Seeking anonymity, a central bank official said the once profitable bank became a loss-making one after Bacchu was made its chairman.
Recently, the current board told Finance Minister AMA Muhith and the parliamentary standing committee on finance ministry that a clear-cut robbery took place at the bank, not only in the case of loan disbursement, but also in recruitment, opening of new branches and renting offices.
On condition of anonymity, a finance ministry official said the audit identified the persons involved in the irregularities. Now the ACC would be able to move against them.
The audit found the involvement of 17 board members, including government and non-government representatives, in the anomalies. They had worked as directors from 2010 to 2013.
The present board of BASIC Bank appointed MABS & J Partners and SF Ahmed & Co to identify the irregularities and the culprits after it took over last year.
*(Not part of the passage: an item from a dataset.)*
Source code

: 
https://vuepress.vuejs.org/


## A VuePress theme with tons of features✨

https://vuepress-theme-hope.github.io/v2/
The two firms audited 214 borrowers of the bank's seven branches.
In April, the firms submitted a 1000-page report to BASIC Bank. Copies of the report were also sent to the finance ministry, Bangladesh Bank and the ACC, which is still investigating the scams.
“In most of the cases that we have audited, it has been found credit facilities were approved for selected borrowers by the board of the bank in different forms despite the proposals were placed to the board identifying gross irregularities, incompleteness, negative recommendations or observations and not having backed by required collateral and other relevant important documents,” said the report.
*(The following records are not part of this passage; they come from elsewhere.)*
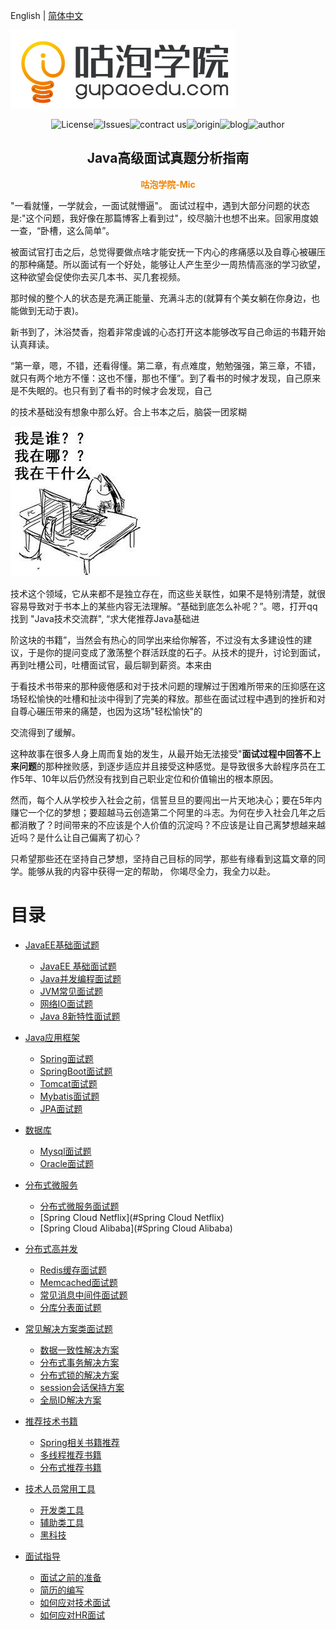 English | [简体中文](#)

![1566299350462](README.assets/1566299350462.png)

<p align="center"><img src="https://img.shields.io/apm/l/vim-mode"; alt="License"><img src="https://img.shields.io/bitbucket/issues-raw/2227324689/ToBeBetter" alt="Issues"><img src="https://img.shields.io/badge/contract%20us-%E5%AE%98%E7%BD%91-brightgreen"; alt="contract us"><img src="https://img.shields.io/badge/origin-%E5%92%95%E6%B3%A1%E5%AD%A6%E9%99%A2-yellowgreen" alt="origin"><img src="https://img.shields.io/badge/blog-%E5%8D%9A%E5%AE%A2-orange" alt="blog"><img src="https://img.shields.io/badge/author-Mic-blue" alt="author"></p>
<h2 align="center">Java高级面试真题分析指南</h2>
<p align="center" style="color:rgb(240,132,0)"><b>咕泡学院-Mic</b></p>
"一看就懂，一学就会，一面试就懵逼"。 面试过程中，遇到大部分问题的状态是:"这个问题，我好像在那篇博客上看到过"，绞尽脑汁也想不出来。回家用度娘一查，“卧槽，这么简单”。

被面试官打击之后，总觉得要做点啥才能安抚一下内心的疼痛感以及自尊心被碾压的那种痛楚。所以面试有一个好处，能够让人产生至少一周热情高涨的学习欲望，这种欲望会促使你去买几本书、买几套视频。

那时候的整个人的状态是充满正能量、充满斗志的(就算有个美女躺在你身边，也能做到无动于衷)。

新书到了，沐浴焚香，抱着非常虔诚的心态打开这本能够改写自己命运的书籍开始认真拜读。

“第一章，嗯，不错，还看得懂。第二章，有点难度，勉勉强强，第三章，不错，就只有两个地方不懂：这也不懂，那也不懂”。到了看书的时候才发现，自己原来是不失眠的。也只有到了看书的时候才会发现，自己

的技术基础没有想象中那么好。合上书本之后，脑袋一团浆糊

![img](README.assets/timg.jpg)

技术这个领域，它从来都不是独立存在，而这些关联性，如果不是特别清楚，就很容易导致对于书本上的某些内容无法理解。“基础到底怎么补呢？”。嗯，打开qq找到 "Java技术交流群",  “求大佬推荐Java基础进

阶这块的书籍”，当然会有热心的同学出来给你解答，不过没有太多建设性的建议，于是你的提问变成了激荡整个群活跃度的石子。从技术的提升，讨论到面试，再到吐槽公司，吐槽面试官，最后聊到薪资。本来由

于看技术书带来的那种疲倦感和对于技术问题的理解过于困难所带来的压抑感在这场轻松愉快的吐槽和扯淡中得到了完美的释放。那些在面试过程中遇到的挫折和对自尊心碾压带来的痛楚，也因为这场"轻松愉快"的

交流得到了缓解。

这种故事在很多人身上周而复始的发生，从最开始无法接受"**面试过程中回答不上来问题**的那种挫败感，到逐步适应并且接受这种感觉。是导致很多大龄程序员在工作5年、10年以后仍然没有找到自己职业定位和价值输出的根本原因。

然而，每个人从学校步入社会之前，信誓旦旦的要闯出一片天地决心；要在5年内赚它一个亿的梦想；要超越马云创造第二个阿里的斗志。为何在步入社会几年之后都消散了？时间带来的不应该是个人价值的沉淀吗？不应该是让自己离梦想越来越近吗？是什么让自己偏离了初心？

只希望那些还在坚持自己梦想，坚持自己目标的同学，那些有缘看到这篇文章的同学。能够从我的内容中获得一定的帮助， 你竭尽全力，我全力以赴。




# 目录

- [JavaEE基础面试题](#java)
    - [JavaEE 基础面试题](#基础)
    - [Java并发编程面试题](#并发)
    - [JVM常见面试题](#jvm)
    - [网络IO面试题](#io)
    - [Java 8新特性面试题](#java-8)
    
- [Java应用框架](#java)
    - [Spring面试题](#Spring面试题)
    - [SpringBoot面试题](#SpringBoot面试题)
    - [Tomcat面试题](#Tomcat面试题)
    - [Mybatis面试题](#java-8)
    - [JPA面试题](#JPA面试题)

- [数据库](#java)
    - [Mysql面试题](#Mysql面试题)
    - [Oracle面试题](#Oracle面试题)
    
- [分布式微服务](#分布式微服务)
    - [分布式微服务面试题](#基础)
    - [Spring Cloud Netflix](#Spring Cloud Netflix)
    - [Spring Cloud Alibaba](#Spring Cloud Alibaba)

- [分布式高并发](#分布式高并发)
    - [Redis缓存面试题](#Redis缓存)
    - [Memcached面试题](#Memcached面试题)
    - [常见消息中间件面试题](#常见消息中间件面试题)
    - [分库分表面试题](#分库分表面试题)
- [常见解决方案类面试题](#常见解决方案类面试题)
    - [数据一致性解决方案](#数据一致性解决方案)
    - [分布式事务解决方案](#分布式事务解决方案)
    - [分布式锁的解决方案](#分布式锁的解决方案)
    - [session会话保持方案](#session会话保持方案)
    - [全局ID解决方案](#全局ID解决方案)
- [推荐技术书籍](#推荐技术书籍)
    - [Spring相关书籍推荐](#Spring类书籍推荐)
    - [多线程推荐书籍](#多线程推荐书籍)
    - [分布式推荐书籍](#分布式推荐书籍)
- [技术人员常用工具](#技术人员常用工具)
    - [开发类工具](#开发类工具)
    - [辅助类工具](#辅助类工具)
    - [黑科技](#黑科技)
- [面试指导](#面试指导)
    - [面试之前的准备](#面试前的准备)
    - [简历的编写](#简历的编写)
    - [如何应对技术面试](#如何应对技术面试)
    - [如何应对HR面试](如何应对HR面试)
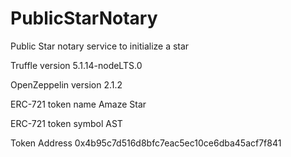 # PublicStarNotary
Public Star notary service to initialize a star

Truffle version
5.1.14-nodeLTS.0

OpenZeppelin version
2.1.2

ERC-721 token name
Amaze Star

ERC-721 token symbol
AST

Token Address
0x4b95c7d516d8bfc7eac5ec10ce6dba45acf7f841
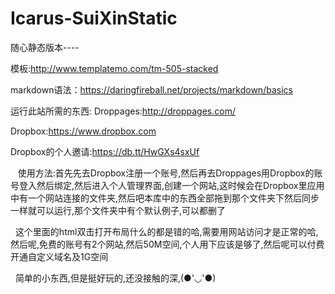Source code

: # Icarus-SuiXinStatic
随心静态版本----

模板:http://www.templatemo.com/tm-505-stacked

markdown语法：https://daringfireball.net/projects/markdown/basics

运行此站所需的东西:
  Droppages:http://droppages.com/
  
  Dropbox:https://www.dropbox.com
  
  Dropbox的个人邀请:https://db.tt/HwGXs4sxUf
  
    使用方法:首先先去Dropbox注册一个账号,然后再去Droppages用Dropbox的账号登入然后绑定,然后进入个人管理界面,创建一个网站,这时候会在Dropbox里应用中有一个网站连接的文件夹,然后吧本库中的东西全部拖到那个文件夹下然后同步一样就可以运行,那个文件夹中有个默认例子,可以都删了
    
   这个里面的html双击打开布局什么的都是错的哈,需要用网站访问才是正常的哈,然后呢,免费的账号有2个网站,然后50M空间,个人用下应该是够了,然后呢可以付费开通自定义域名及1G空间
   
  
简单的小东西,但是挺好玩的,还没接触的深,(●'◡'●)


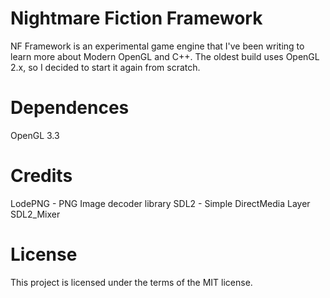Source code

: # Nightmare Fiction Framework
NF Framework is an experimental game engine that I've been writing to learn more about Modern OpenGL and C++. The oldest build uses OpenGL 2.x, so I decided to start it again from scratch.

# Dependences
OpenGL 3.3

# Credits
LodePNG - PNG Image decoder library
SDL2 - Simple DirectMedia Layer
SDL2_Mixer

# License
This project is licensed under the terms of the MIT license.
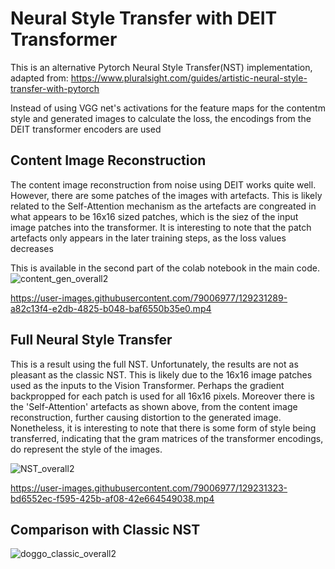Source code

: # Neural Style Transfer with DEIT Transformer

This is an alternative Pytorch Neural Style Transfer(NST) implementation, adapted from:
https://www.pluralsight.com/guides/artistic-neural-style-transfer-with-pytorch

Instead of using VGG net's activations for the feature maps for the contentm style and generated images to calculate the loss, the encodings from the DEIT transformer encoders are used

## Content Image Reconstruction
The content image reconstruction from noise using DEIT works quite well. However, there are some patches of the images with artefacts. This is likely related to the Self-Attention mechanism as the artefacts are congreated in what appears to be 16x16 sized patches, which is the siez of the input image patches into the transformer. It is interesting to note that the patch artefacts only appears in the later training steps, as the loss values decreases

This is available in the second part of the colab notebook in the main code.
![content_gen_overall2](https://user-images.githubusercontent.com/79006977/129229839-ce48c412-ecdf-4177-9a23-67a1bc55f2ec.jpg)


https://user-images.githubusercontent.com/79006977/129231289-a82c13f4-e2db-4825-b048-baf6550b35e0.mp4




## Full Neural Style Transfer
This is a result using the full NST. Unfortunately, the results are not as pleasant as the classic NST. This is likely due to the 16x16 image patches used as the inputs to the Vision Transformer. Perhaps the gradient backpropped for each patch is used for all 16x16 pixels. Moreover there is the 'Self-Attention' artefacts as shown above, from the content image reconstruction, further causing distortion to the generated image. Nonetheless, it is interesting to note that there is some form of style being transferred, indicating that the gram matrices of the transformer encodings, do represent the style of the images.

![NST_overall2](https://user-images.githubusercontent.com/79006977/129229584-6062444d-85f5-4c4d-8f8e-06296097b8e6.jpg)


https://user-images.githubusercontent.com/79006977/129231323-bd6552ec-f595-425b-af08-42e664549038.mp4



## Comparison with Classic NST
![doggo_classic_overall2](https://user-images.githubusercontent.com/79006977/129231189-715976a3-4b85-4b0e-87c8-1db1625aaa00.jpg)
The auditors examined the loans given to 214 borrowers at the bank's main branch and its Gulshan, Dilkusha, Karwan Bazar and Shantinagar branches in the capital, and Agrabad and Jubilee Road branches in Chittagong city.
The audit found that the branches disbursed loans before receiving approval from the board. Besides, credit facilities were given against forged documents.
The branches forwarded loan proposals to head offices before the clients opened their accounts. The board also approved loan proposals without recommendations from branches.
The then board's approval of a loan to private firm New Auto Define was an example of how irregularities took place in giving loans to 214 borrowers.
In 2010, the board approved the loan under miscellaneous agenda despite various adverse observations against the loan proposal.
The report said the loan was sanctioned in a day of the loan application's submission. The borrower has not paid a single taka since it took the loan, and it now owes Tk 101 crore to the bank.
Another borrower, Techno Design & Development Ltd, was given a Tk 80 crore loan though two committees of the bank made negative observations about it.
The bank disbursed Tk 60 crore in 45 days of the loan's approval and the branch concerned didn't verify how the money was spent.
Serious objections and irregularities are indication of breach of trust and abuse of power entrusted to the board under the guidelines of Bangladesh Bank, according to the report.
“It also appears that the board has ignored its own instructions for compliance to be followed in case of previous credit facility approvals and in some cases violated its own policy just for the sake of approving huge amount of irregular loans, putting a huge sum of depositors' money at risk,” said the report.
The board members, who had approved loans in meetings, and also the members, who didn't dispute the minutes in subsequent meetings, were responsible for the irregularities, said the report.
“In these circumstances, it can be concluded that availing of such huge amount of loans by the concerned borrowers and failing to repay them in instalments in time are evidence of their malafide intention.”
The board approved loans knowing well that the bank was confronting acute fund crisis.
The loans were approved with a “subject to” clause for rectification of the irregularities identified by the loan committees. It clearly shows the intention to transfer their responsibility to some other persons.
The report said the entire process of approving loan proposals was completed within a very short time immediately before the board meetings, leaving no time for inclusion of a separate agenda for such cases.
The approval of huge amount of loans without complying with the norms made the loans non-performing, according to the audit report.
Contacted, BASIC Bank Chairman Alaudddin A Majid said they already took action against some of the bank officials whom the audit found involved in the irregularities.
Criminal cases would be filed against the bank officials and the borrowers who worked in connivance to embezzle money from the bank, he added.